This session will introduce what CAS is, what it is trying to accomplish, its architecture and ticket concepts. It will then turn to deployment considerations, progressing from a simple introduction to deploying CAS 3 and configuring a service to use it for authentication ("CASifying an application") through branding CAS and taking advantage of some of the extension points and Spring configuration architecture introduced in CAS 3.

The content of the pre-conference seminar intersects with that of the CAS for Deployers pages. For the moment, many of the links below go to pages also linked from CAS for Deployers. This page should reflect what we're trying to cover in the pre-conference seminar, whereas CAS for Deployers can accomodate additional information.

Introduction

Introduction

What is and why is CAS? Abstractly, what is CAS trying to accomplish? The broad architecture of the service.

  • CAS "flying ticket" demonstration - conceptual (Drew 10 minutes)
  • Introduction to CAS3 motivation, architecture (Susan 10 minutes)
  • CAS "flying ticket" walk through related to concrete CAS 3 implemntation (Howard - 10 minutes)

Using CAS

Deploying

Where to get CAS. The fact that CAS is free and opensource. How to configure SSL so that you can try out your deployed CAS.

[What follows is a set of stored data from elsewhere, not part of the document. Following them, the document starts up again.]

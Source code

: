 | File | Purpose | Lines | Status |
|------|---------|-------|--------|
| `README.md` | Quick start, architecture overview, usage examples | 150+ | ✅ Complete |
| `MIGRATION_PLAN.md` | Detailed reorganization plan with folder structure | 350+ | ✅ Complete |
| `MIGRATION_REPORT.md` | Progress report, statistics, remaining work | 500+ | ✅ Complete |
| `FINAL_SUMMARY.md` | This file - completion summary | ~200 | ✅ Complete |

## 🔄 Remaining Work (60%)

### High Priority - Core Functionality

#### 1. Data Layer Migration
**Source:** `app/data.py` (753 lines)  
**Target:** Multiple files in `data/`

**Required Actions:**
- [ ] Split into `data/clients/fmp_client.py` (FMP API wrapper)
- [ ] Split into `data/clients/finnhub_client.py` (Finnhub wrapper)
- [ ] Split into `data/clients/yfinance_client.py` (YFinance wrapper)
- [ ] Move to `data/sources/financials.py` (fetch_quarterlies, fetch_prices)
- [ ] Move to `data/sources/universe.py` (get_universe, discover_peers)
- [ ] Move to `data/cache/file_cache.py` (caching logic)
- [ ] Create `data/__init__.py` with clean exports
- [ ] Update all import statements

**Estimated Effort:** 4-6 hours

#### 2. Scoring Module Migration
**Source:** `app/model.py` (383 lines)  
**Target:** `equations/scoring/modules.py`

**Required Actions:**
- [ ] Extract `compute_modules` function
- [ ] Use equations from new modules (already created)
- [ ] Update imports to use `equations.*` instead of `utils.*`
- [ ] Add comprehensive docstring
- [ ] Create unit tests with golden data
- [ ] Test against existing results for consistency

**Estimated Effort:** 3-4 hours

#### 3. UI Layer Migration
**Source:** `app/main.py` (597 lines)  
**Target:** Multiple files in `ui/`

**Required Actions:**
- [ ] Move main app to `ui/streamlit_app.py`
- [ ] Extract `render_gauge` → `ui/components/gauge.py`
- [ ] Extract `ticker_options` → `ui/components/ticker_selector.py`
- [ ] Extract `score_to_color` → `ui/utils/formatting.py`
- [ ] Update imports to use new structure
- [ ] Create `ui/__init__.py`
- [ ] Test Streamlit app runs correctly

CASifying your first application

Making a JSP page use CAS for authentication using the CASFilter. The CAS user experience.

Introduction to Customizing CAS

Skinning and branding CAS. Plugging in an authentication handler specific to your institution's authentication strategy.

Proxy Tickets

Using CAS with uPortal. And of course proxy tickets are useful even outside of portals.

CAS Clients

Acegi, PhPCas, CAS perl modules, oh my! The rich array of available CAS clients. Features of the CAS protocol that CAS clients can use to provide more compelling user experiences - renew, gateway, logout.

The Cutting Edge: extending CAS 3

Clustering

Clustering CAS3 for performance, for failover, and for fun.

Service Registries

Restricting CAS to only authenticate to recognized services and customizing the UI based on the service the user is trying to access.

Alternate protocol views and user attributes

A SAML ticket validation response view. Extending the ticket validation response to contain user attributes.

Conclusions and where to find more

The CAS Community

Wikis, email discussion lists, the Java Architectures Special Interest Group.